Dionysus Reborn: Play and the Aesthetic Dimension in Modern Philosophical and Scientific Discourse
Cornell University Press, 1989 - Literary Criticism - 317 pages
Mihai Spariosu here explores the significance of the closely linked concepts of play and aestheticism in philosophical and scientific discourse since the end of the eighteenth century. Spariosu points out that since its birth in archaic and classical Hellenic thought the concept of play has always been subject to the influences of various rational and prerational sets of values. Spariosu maintains that there have been not one but two major modern concepts of aestheticism: artistic aestheticism, related to a prerational mentality and introduced in modern thought by Schopenhauer and Nietzsche; and philosophicalscientific aestheticism, initiated by Kant and Schiller and shaped by rationalism. According to Spariosu, the first has often arisen in response to the attempts of philosophy and science to impose their standards on art, and the second has often been called on to deal with the epistemological crises that periodically shake these disciplines.

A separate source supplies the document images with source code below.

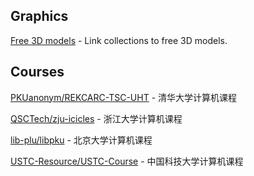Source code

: ## Graphics

[Free 3D models](https://devga.me/free/3d-models-and-textures/) - Link collections to free 3D models.



## Courses

[PKUanonym/REKCARC-TSC-UHT](PKUanonym/REKCARC-TSC-UHT) - 清华大学计算机课程

[QSCTech/zju-icicles](QSCTech/zju-icicles) - 浙江大学计算机课程

[lib-plu/libpku](https://github.com/lib-pku/libpku) - 北京大学计算机课程

[USTC-Resource/USTC-Course](https://github.com/USTC-Resource/USTC-Course) - 中国科技大学计算机课程

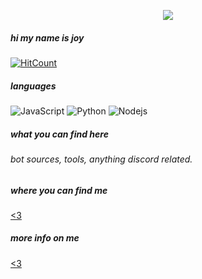 <p align="center">  
<img src="https://media.discordapp.net/attachments/1091394130275487755/1091395768323153948/5075AE93-8BC1-47FF-BB28-DF5AC1664D24.gif">
</p>

##### hi my name is joy 
  [![HitCount](https://hits.dwyl.com/qplw/qplw.svg?style=flat-square)](http://hits.dwyl.com/Midwuu/Midwuu)
##### languages 
![JavaScript](https://img.shields.io/badge/-JavaScript-000000?style=flat&logo=javascript)
![Python](https://img.shields.io/badge/-Python-000000?style=flat&logo=python)
![Nodejs](https://img.shields.io/badge/-Nodejs-black?style=flat-square&logo=Node.js&logoColor=00d632)


##### what you can find here
###### bot sources, tools, anything discord related.


##### where you can find me
<a href="https://discord.com/users/1094504745806340218"><3</a>
##### more info on me
<a href="https://guns.lol/qplw"><3</a>
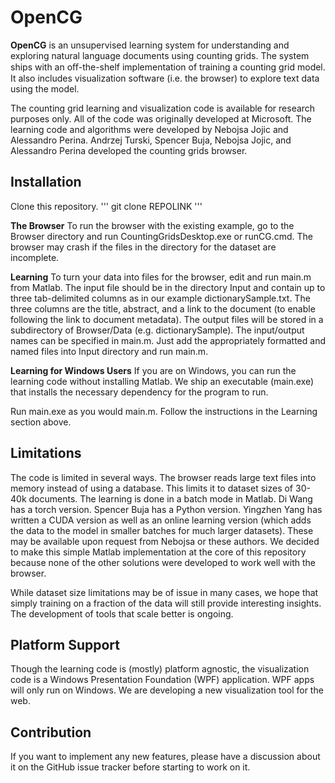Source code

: OpenCG
==================================
**OpenCG** is an unsupervised learning system for understanding and exploring natural language documents using counting grids. The system ships with an oﬀ-the-shelf implementation of training a counting grid model. It also includes visualization software (i.e. the browser) to explore text data using the model.

The counting grid learning and visualization code is available for research purposes only. All of the code was originally developed at Microsoft. The learning code and algorithms were developed by Nebojsa Jojic and Alessandro Perina. Andrzej Turski, Spencer Buja, Nebojsa Jojic, and Alessandro Perina developed the counting grids browser.

Installation
--------

Clone this repository.
'''
git clone REPOLINK
'''

**The Browser**
To run the browser with the existing example, go to the Browser directory and run CountingGridsDesktop.exe or runCG.cmd. The browser may crash if the files in the directory for the dataset are incomplete.

**Learning**
To turn your data into files for the browser, edit and run main.m from Matlab. The input file should be in the directory Input and contain up to three tab-delimited columns as in our example dictionarySample.txt. The three columns are the title, abstract, and a link to the document (to enable following the link to document metadata). The output files will be stored in a subdirectory of Browser/Data (e.g. dictionarySample). The input/output names can be specified in main.m. Just add the appropriately formatted and named files into Input directory and run main.m.

**Learning for Windows Users**
If you are on Windows, you can run the learning code without installing Matlab. We ship an executable (main.exe) that installs the necessary dependency for the program to run.

Run main.exe as you would main.m. Follow the instructions in the Learning section above.


Limitations
--------
The code is limited in several ways. The browser reads large text files into memory instead of using a database. This limits it to dataset sizes of 30-40k documents. The learning is done in a batch mode in Matlab. Di Wang has a torch version. Spencer Buja has a Python version. Yingzhen Yang has written a CUDA version as well as an online learning version (which adds the data to the model in smaller batches for much larger datasets). These may be available upon request from Nebojsa or these authors. We decided to make this simple Matlab implementation at the core of this repository because none of the other solutions were developed to work well with the browser.

While dataset size limitations may be of issue in many cases, we hope that simply training on a fraction of the data will still provide interesting insights. The development of tools that scale better is ongoing.

Platform Support
--------
Though the learning code is (mostly) platform agnostic, the visualization code is a Windows Presentation Foundation (WPF) application. WPF apps will only run on Windows. We are developing a new visualization tool for the web.


Contribution
--------
If you want to implement any new features, please have a discussion about it on the GitHub issue tracker before starting to work on it.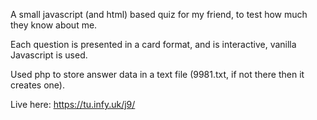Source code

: A small javascript (and html) based quiz for my friend, to test how much they know about me.

Each question is presented in a card format, and is interactive, vanilla Javascript is used. 

Used php to store answer data in a text file (9981.txt, if not there then it creates one).

Live here: https://tu.infy.uk/j9/

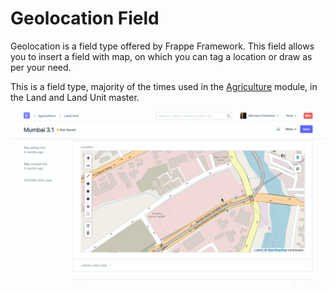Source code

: 
# Geolocation Field


Geolocation is a field type offered by Frappe Framework. This field allows you to insert a field with map, on which you can tag a location or draw as per your need.


This is a field type, majority of the times used in the [Agriculture](/docs/en/agriculture) module, in the Land and Land Unit master.


![geolocation field](/files/geolocation-field.gif)


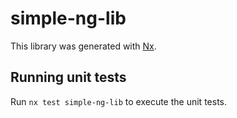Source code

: # simple-ng-lib

This library was generated with [Nx](https://nx.dev).

## Running unit tests

Run `nx test simple-ng-lib` to execute the unit tests.
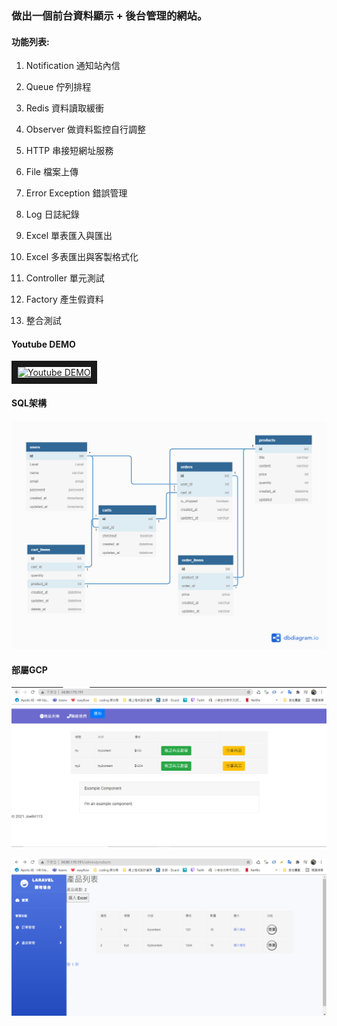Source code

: ### 做出一個前台資料顯示 + 後台管理的網站。

#### 功能列表:

1. Notification 通知站內信

2. Queue 佇列排程

3. Redis 資料讀取緩衝

4. Observer 做資料監控自行調整

5. HTTP 串接短網址服務

6. File 檔案上傳

7. Error Exception 錯誤管理

8. Log 日誌紀錄

9. Excel 單表匯入與匯出

10. Excel 多表匯出與客製格式化

11. Controller 單元測試

12. Factory 產生假資料

13. 整合測試

#### Youtube DEMO

<a href="http://www.youtube.com/watch?feature=player_embedded&v=ZmNn5XDHOxI
" target="_blank"><img src="http://img.youtube.com/vi/ZmNn5XDHOxI/0.jpg" 
alt="Youtube DEMO" width="400" height="300" border="10" /></a>

#### SQL架構

![SQL Scheme](e-commerce.png) 

#### 部屬GCP

![index](主頁.png) 

![admin](管理頁面.png) 
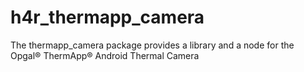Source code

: # h4r_thermapp_camera
The thermapp_camera package provides a library and a node for the Opgal® ThermApp® Android Thermal Camera

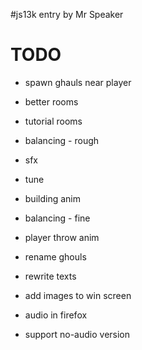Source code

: #js13k entry by Mr Speaker

# TODO

- spawn ghauls near player
- better rooms
- tutorial rooms
- balancing - rough
- sfx
- tune
- building anim
- balancing - fine
- player throw anim

- rename ghouls
- rewrite texts
- add images to win screen

- audio in firefox
- support no-audio version
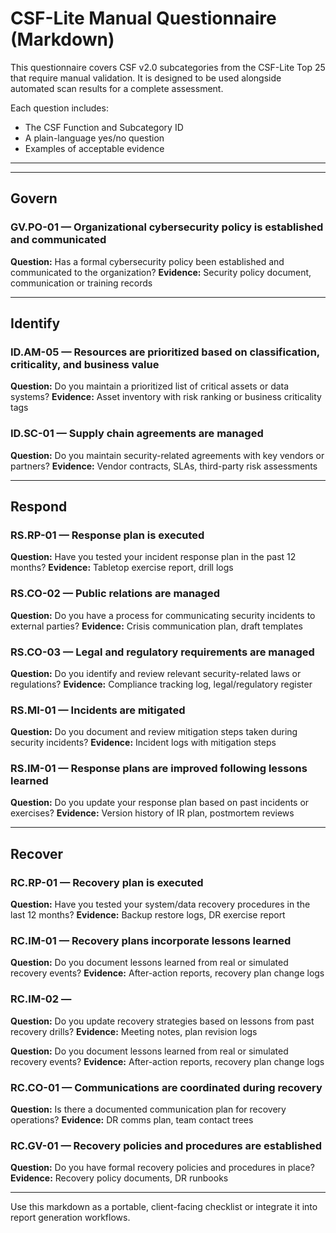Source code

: # CSF-Lite Manual Questionnaire (Markdown)

This questionnaire covers CSF v2.0 subcategories from the CSF-Lite Top 25 that require manual validation. It is designed to be used alongside automated scan results for a complete assessment.

Each question includes:

* The CSF Function and Subcategory ID
* A plain-language yes/no question
* Examples of acceptable evidence

---
---
## Govern

### GV.PO-01 — Organizational cybersecurity policy is established and communicated

**Question:** Has a formal cybersecurity policy been established and communicated to the organization?
**Evidence:** Security policy document, communication or training records

---

## Identify

### ID.AM-05 — Resources are prioritized based on classification, criticality, and business value

**Question:** Do you maintain a prioritized list of critical assets or data systems?
**Evidence:** Asset inventory with risk ranking or business criticality tags

### ID.SC-01 — Supply chain agreements are managed

**Question:** Do you maintain security-related agreements with key vendors or partners?
**Evidence:** Vendor contracts, SLAs, third-party risk assessments


---

## Respond

### RS.RP-01 — Response plan is executed

**Question:** Have you tested your incident response plan in the past 12 months?
**Evidence:** Tabletop exercise report, drill logs

### RS.CO-02 — Public relations are managed

**Question:** Do you have a process for communicating security incidents to external parties?
**Evidence:** Crisis communication plan, draft templates

### RS.CO-03 — Legal and regulatory requirements are managed

**Question:** Do you identify and review relevant security-related laws or regulations?
**Evidence:** Compliance tracking log, legal/regulatory register

### RS.MI-01 — Incidents are mitigated

**Question:** Do you document and review mitigation steps taken during security incidents?
**Evidence:** Incident logs with mitigation steps

### RS.IM-01 — Response plans are improved following lessons learned

**Question:** Do you update your response plan based on past incidents or exercises?
**Evidence:** Version history of IR plan, postmortem reviews

---

## Recover

### RC.RP-01 — Recovery plan is executed

**Question:** Have you tested your system/data recovery procedures in the last 12 months?
**Evidence:** Backup restore logs, DR exercise report

### RC.IM-01 — Recovery plans incorporate lessons learned

**Question:** Do you document lessons learned from real or simulated recovery events?
**Evidence:** After-action reports, recovery plan change logs


### RC.IM-02 — 

**Question:** Do you update recovery strategies based on lessons from past recovery drills?
**Evidence:** Meeting notes, plan revision logs


**Question:** Do you document lessons learned from real or simulated recovery events?
**Evidence:** After-action reports, recovery plan change logs

### RC.CO-01 — Communications are coordinated during recovery

**Question:** Is there a documented communication plan for recovery operations?
**Evidence:** DR comms plan, team contact trees

### RC.GV-01 — Recovery policies and procedures are established

**Question:** Do you have formal recovery policies and procedures in place?
**Evidence:** Recovery policy documents, DR runbooks

---

Use this markdown as a portable, client-facing checklist or integrate it into report generation workflows.
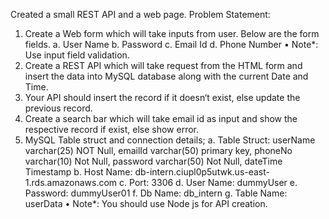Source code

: Created a small REST API and a web page. 
Problem Statement:
1. Create a Web form which will take inputs from user. Below are the form fields.
a. User Name
b. Password
c. Email Id
d. Phone Number
• Note*: Use input field validation.
2. Create a REST API which will take request from the HTML form and insert the data into MySQL
database along with the current Date and Time.
3. Your API should insert the record if it doesn‘t exist, else update the previous record.
4. Create a search bar which will take email id as input and show the respective record if exist,
else show error.
5. MySQL Table struct and connection details;
a. Table Struct:
userName varchar(25) NOT Null,
emailId varchar(50) primary key,
phoneNo varchar(10) Not Null,
password varchar(50) Not Null,
dateTime Timestamp
b. Host Name: db-intern.ciupl0p5utwk.us-east-1.rds.amazonaws.com
c. Port: 3306
d. User Name: dummyUser
e. Password: dummyUser01
f. Db Name: db_intern
g. Table Name: userData
• Note*: You should use Node js for API creation.
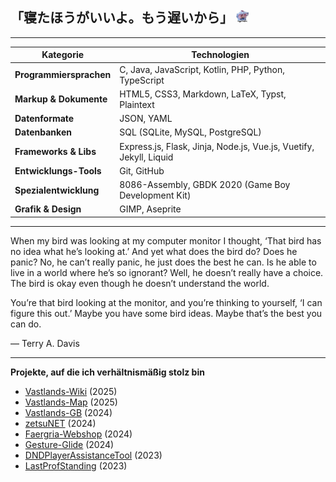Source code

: ## 「寝たほうがいいよ。もう遅いから」 <img src="img/yuyuko_thinking.webp" height="20">

---

| Kategorie               | Technologien                                                       |
|-------------------------|--------------------------------------------------------------------|
| **Programmiersprachen** | C, Java, JavaScript, Kotlin, PHP, Python, TypeScript               |
| **Markup & Dokumente**  | HTML5, CSS3, Markdown, LaTeX, Typst, Plaintext                     |
| **Datenformate**        | JSON, YAML                                                         |
| **Datenbanken**         | SQL (SQLite, MySQL, PostgreSQL)                                    |
| **Frameworks & Libs**   | Express.js, Flask, Jinja, Node.js, Vue.js, Vuetify, Jekyll, Liquid |
| **Entwicklungs-Tools**  | Git, GitHub                                                        |
| **Spezialentwicklung**  | 8086-Assembly, GBDK 2020 (Game Boy Development Kit)                |
| **Grafik & Design**     | GIMP, Aseprite                                                     |

---

When my bird was looking at my computer monitor I thought, ‘That bird has no idea what he’s looking at.’ And yet what
does the bird do? Does he panic? No, he can’t really panic, he just does the best he can. Is he able to live in a world
where he’s so ignorant? Well, he doesn’t really have a choice. The bird is okay even though he doesn’t understand the
world.

You’re that bird looking at the monitor, and you’re thinking to yourself, ‘I can figure this out.’ Maybe you have some
bird ideas. Maybe that’s the best you can do.

— Terry A. Davis

---

**Projekte, auf die ich verhältnismäßig stolz bin**

* [Vastlands-Wiki](https://github.com/Zetsuboushii/Vastlands-Wiki) (2025)
* [Vastlands-Map](https://github.com/Zetsuboushii/Vastlands-Map) (2025)
* [Vastlands-GB](https://github.com/Zetsuboushii/Vastlands-GB) (2024)
* [zetsuNET](https://github.com/Zetsuboushii/zetsuNET) (2024)
* [Faergria-Webshop](https://github.com/Zetsuboushii/Faergria-Webshop) (2024)
* [Gesture-Glide](https://github.com/Zetsuboushii/Gesture-Glide) (2024)
* [DNDPlayerAssistanceTool](https://github.com/Zetsuboushii/DNDPlayerAssistanceTool) (2023)
* [LastProfStanding](https://github.com/Zetsuboushii/LastProfStanding) (2023)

Spariosu also looks closely at some of the play concepts that surface in modern science in connection with the Darwinian theory of evolution and the play of scientific discourse itself, as exemplified by the new physics and the contemporary philosophy of science.
A penetrating and cogently argued book, Dionysus Reborn will be welcomed by readers interested in Continental philosophy, scientific discourse, and the aesthetics of play, including literary theorists, comparatists, philosophers, intellectual historians, and social scientists.